(Saved data entries)

- Opening Delimiter -

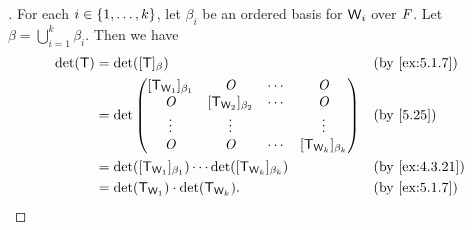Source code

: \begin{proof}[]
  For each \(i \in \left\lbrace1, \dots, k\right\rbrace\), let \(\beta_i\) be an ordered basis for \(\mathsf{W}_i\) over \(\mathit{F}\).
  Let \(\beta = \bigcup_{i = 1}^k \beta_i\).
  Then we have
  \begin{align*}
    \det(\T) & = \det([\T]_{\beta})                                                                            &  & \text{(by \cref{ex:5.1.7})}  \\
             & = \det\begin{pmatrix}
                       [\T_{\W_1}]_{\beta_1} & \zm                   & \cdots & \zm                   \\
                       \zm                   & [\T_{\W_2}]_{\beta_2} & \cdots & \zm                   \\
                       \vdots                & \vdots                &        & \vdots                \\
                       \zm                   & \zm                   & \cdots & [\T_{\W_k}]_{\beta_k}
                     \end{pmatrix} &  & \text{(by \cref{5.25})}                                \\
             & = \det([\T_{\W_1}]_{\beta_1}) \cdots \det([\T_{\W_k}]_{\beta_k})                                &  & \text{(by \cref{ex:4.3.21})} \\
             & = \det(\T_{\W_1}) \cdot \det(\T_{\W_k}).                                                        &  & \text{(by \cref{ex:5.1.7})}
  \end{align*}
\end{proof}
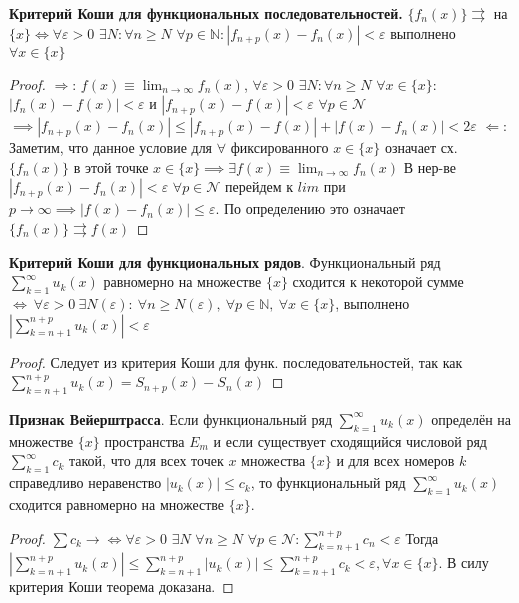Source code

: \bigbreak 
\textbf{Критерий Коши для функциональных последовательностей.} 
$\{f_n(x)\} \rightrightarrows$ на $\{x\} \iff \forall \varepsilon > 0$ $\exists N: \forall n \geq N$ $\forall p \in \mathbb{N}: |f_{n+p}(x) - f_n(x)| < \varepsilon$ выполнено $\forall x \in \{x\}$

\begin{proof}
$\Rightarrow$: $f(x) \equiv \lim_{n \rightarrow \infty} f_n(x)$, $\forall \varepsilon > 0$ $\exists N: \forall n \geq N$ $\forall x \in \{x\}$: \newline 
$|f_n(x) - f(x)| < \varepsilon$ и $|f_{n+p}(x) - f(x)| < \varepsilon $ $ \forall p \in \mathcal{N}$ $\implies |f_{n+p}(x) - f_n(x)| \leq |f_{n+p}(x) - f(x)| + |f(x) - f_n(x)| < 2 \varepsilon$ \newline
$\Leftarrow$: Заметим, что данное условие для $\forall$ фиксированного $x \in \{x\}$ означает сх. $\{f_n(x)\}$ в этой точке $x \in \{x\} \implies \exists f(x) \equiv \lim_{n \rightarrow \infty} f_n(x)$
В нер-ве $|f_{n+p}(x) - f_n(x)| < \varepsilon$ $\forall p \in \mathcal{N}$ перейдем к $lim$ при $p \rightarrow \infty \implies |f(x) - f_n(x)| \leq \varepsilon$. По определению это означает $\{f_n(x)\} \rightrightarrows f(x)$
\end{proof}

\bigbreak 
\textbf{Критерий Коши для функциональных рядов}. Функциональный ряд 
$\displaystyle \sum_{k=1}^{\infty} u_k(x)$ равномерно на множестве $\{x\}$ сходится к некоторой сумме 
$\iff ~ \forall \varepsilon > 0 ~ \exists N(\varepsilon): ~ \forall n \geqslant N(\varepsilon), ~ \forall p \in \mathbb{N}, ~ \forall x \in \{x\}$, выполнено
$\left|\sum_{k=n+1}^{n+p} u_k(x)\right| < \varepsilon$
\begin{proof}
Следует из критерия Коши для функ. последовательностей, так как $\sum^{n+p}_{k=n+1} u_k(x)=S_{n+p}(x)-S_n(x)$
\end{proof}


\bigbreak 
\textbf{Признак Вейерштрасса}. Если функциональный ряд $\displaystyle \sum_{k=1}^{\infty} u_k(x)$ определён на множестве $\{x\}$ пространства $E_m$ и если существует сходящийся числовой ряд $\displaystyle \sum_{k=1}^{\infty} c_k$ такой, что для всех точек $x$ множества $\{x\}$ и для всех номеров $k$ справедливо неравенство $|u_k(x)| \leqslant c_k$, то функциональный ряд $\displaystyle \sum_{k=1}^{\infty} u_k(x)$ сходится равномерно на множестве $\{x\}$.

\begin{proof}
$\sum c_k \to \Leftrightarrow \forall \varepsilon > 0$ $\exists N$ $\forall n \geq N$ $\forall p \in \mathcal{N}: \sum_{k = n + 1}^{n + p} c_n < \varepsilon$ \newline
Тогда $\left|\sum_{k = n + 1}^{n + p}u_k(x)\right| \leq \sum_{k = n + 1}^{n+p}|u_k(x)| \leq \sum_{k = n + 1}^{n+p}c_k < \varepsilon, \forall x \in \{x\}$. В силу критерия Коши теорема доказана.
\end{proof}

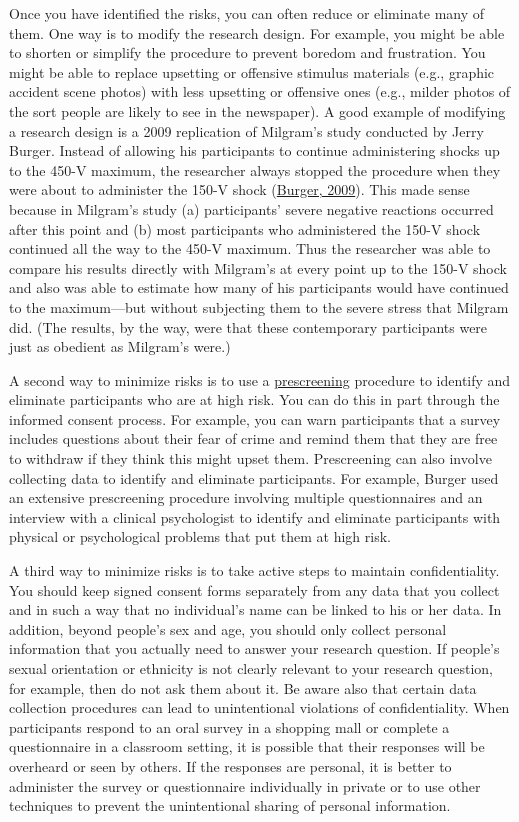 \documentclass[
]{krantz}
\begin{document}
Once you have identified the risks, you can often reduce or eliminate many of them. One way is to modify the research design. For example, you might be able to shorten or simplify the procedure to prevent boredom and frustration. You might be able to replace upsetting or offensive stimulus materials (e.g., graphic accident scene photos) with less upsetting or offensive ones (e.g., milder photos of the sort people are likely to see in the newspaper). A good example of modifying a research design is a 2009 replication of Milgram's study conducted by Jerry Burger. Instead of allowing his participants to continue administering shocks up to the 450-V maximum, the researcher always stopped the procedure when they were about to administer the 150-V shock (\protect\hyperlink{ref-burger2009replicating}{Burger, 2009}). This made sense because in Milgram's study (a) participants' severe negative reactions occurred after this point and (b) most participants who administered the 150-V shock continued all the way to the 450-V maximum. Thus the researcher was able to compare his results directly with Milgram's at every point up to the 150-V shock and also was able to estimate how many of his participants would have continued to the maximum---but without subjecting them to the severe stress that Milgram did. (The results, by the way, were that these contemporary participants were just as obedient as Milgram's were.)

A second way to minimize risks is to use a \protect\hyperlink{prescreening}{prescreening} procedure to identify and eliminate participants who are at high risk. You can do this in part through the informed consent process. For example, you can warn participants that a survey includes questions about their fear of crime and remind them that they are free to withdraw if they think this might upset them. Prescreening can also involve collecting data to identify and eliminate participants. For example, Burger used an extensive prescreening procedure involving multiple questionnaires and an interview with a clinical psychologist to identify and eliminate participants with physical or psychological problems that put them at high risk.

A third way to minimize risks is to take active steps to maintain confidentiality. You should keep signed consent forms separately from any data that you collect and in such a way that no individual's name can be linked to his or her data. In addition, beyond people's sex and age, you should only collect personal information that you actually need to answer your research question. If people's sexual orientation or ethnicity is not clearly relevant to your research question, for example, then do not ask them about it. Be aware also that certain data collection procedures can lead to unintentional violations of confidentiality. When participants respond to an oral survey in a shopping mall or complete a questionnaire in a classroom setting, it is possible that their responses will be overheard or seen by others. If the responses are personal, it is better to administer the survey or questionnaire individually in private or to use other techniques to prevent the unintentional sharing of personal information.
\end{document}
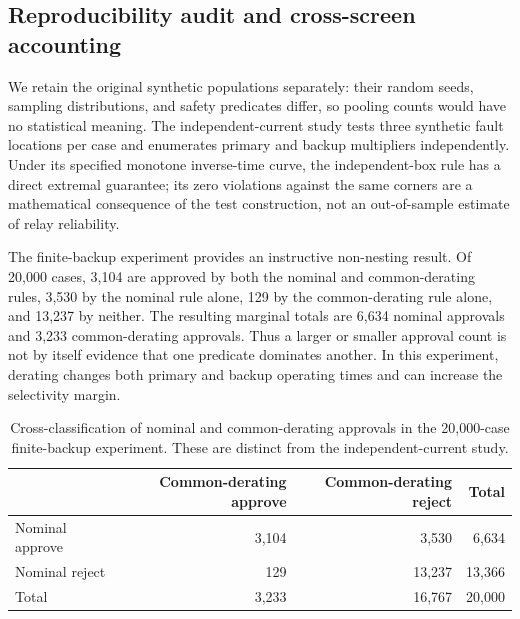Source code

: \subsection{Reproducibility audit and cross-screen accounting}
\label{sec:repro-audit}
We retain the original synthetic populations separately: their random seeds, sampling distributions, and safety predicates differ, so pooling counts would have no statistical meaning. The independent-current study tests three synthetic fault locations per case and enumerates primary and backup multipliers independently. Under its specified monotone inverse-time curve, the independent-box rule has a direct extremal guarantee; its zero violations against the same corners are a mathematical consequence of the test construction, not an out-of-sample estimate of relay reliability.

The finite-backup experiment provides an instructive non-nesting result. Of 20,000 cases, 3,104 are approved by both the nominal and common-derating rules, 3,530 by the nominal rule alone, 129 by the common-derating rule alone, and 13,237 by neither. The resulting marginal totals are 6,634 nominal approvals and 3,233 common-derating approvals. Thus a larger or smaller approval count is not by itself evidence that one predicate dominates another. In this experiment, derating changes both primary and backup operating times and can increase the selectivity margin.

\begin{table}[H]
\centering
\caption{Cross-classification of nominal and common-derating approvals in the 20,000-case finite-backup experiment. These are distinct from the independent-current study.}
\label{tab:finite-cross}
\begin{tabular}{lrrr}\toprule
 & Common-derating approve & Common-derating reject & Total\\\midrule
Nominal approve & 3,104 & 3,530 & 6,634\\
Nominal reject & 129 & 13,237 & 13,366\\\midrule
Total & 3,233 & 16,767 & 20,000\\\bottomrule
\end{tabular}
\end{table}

- Closing Delimiter -

## Assignment
Examine the records and report how many lines contain the string "сходится". Only the number should be given.

## Written answer
2